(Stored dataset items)
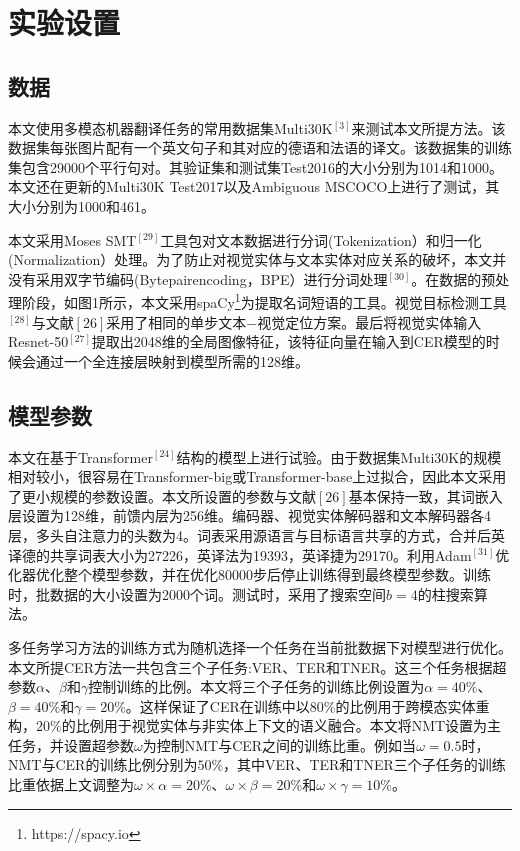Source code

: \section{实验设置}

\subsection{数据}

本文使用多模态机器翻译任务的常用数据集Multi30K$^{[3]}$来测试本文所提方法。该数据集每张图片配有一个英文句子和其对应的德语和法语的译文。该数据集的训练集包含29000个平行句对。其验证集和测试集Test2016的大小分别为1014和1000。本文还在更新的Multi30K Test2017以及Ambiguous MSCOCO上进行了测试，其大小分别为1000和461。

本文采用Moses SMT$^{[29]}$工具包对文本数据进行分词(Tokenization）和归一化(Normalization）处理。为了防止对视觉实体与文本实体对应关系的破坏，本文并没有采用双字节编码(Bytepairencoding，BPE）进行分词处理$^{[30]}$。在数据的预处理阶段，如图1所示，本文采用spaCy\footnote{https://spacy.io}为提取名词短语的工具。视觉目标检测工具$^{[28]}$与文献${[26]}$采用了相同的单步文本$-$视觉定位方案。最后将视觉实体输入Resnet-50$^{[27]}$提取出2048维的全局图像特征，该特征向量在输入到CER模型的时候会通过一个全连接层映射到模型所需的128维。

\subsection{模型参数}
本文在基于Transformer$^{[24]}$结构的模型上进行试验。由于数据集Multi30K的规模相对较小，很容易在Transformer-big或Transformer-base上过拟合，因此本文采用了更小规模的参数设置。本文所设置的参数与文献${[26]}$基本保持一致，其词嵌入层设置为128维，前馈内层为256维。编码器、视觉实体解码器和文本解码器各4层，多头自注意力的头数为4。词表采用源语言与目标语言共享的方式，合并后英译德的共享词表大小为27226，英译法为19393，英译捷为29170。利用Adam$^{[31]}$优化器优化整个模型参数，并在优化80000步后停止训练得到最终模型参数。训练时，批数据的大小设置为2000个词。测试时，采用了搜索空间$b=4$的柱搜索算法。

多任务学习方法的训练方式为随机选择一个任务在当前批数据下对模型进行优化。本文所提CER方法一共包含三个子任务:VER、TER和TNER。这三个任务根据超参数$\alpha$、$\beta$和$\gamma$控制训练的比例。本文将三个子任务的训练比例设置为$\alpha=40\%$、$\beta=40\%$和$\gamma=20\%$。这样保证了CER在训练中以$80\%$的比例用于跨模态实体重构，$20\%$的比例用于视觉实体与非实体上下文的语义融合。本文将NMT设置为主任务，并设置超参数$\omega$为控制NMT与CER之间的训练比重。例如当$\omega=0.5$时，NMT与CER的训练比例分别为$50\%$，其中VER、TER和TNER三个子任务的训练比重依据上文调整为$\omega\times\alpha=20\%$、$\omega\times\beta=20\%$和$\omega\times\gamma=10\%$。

• _Task goal_
When you reproduce the data shown above, keep each line exact and omit every picture.

• _Answer to the exercise_
Source code

: \section{实验设置}

\subsection{数据}

本文使用多模态机器翻译任务的常用数据集Multi30K$^{[3]}$来测试本文所提方法。该数据集每张图片配有一个英文句子和其对应的德语和法语的译文。该数据集的训练集包含29000个平行句对。其验证集和测试集Test2016的大小分别为1014和1000。本文还在更新的Multi30K Test2017以及Ambiguous MSCOCO上进行了测试，其大小分别为1000和461。

本文采用Moses SMT$^{[29]}$工具包对文本数据进行分词(Tokenization）和归一化(Normalization）处理。为了防止对视觉实体与文本实体对应关系的破坏，本文并没有采用双字节编码(Bytepairencoding，BPE）进行分词处理$^{[30]}$。在数据的预处理阶段，如图1所示，本文采用spaCy\footnote{https://spacy.io}为提取名词短语的工具。视觉目标检测工具$^{[28]}$与文献${[26]}$采用了相同的单步文本$-$视觉定位方案。最后将视觉实体输入Resnet-50$^{[27]}$提取出2048维的全局图像特征，该特征向量在输入到CER模型的时候会通过一个全连接层映射到模型所需的128维。

\subsection{模型参数}
本文在基于Transformer$^{[24]}$结构的模型上进行试验。由于数据集Multi30K的规模相对较小，很容易在Transformer-big或Transformer-base上过拟合，因此本文采用了更小规模的参数设置。本文所设置的参数与文献${[26]}$基本保持一致，其词嵌入层设置为128维，前馈内层为256维。编码器、视觉实体解码器和文本解码器各4层，多头自注意力的头数为4。词表采用源语言与目标语言共享的方式，合并后英译德的共享词表大小为27226，英译法为19393，英译捷为29170。利用Adam$^{[31]}$优化器优化整个模型参数，并在优化80000步后停止训练得到最终模型参数。训练时，批数据的大小设置为2000个词。测试时，采用了搜索空间$b=4$的柱搜索算法。

多任务学习方法的训练方式为随机选择一个任务在当前批数据下对模型进行优化。本文所提CER方法一共包含三个子任务:VER、TER和TNER。这三个任务根据超参数$\alpha$、$\beta$和$\gamma$控制训练的比例。本文将三个子任务的训练比例设置为$\alpha=40\%$、$\beta=40\%$和$\gamma=20\%$。这样保证了CER在训练中以$80\%$的比例用于跨模态实体重构，$20\%$的比例用于视觉实体与非实体上下文的语义融合。本文将NMT设置为主任务，并设置超参数$\omega$为控制NMT与CER之间的训练比重。例如当$\omega=0.5$时，NMT与CER的训练比例分别为$50\%$，其中VER、TER和TNER三个子任务的训练比重依据上文调整为$\omega\times\alpha=20\%$、$\omega\times\beta=20\%$和$\omega\times\gamma=10\%$。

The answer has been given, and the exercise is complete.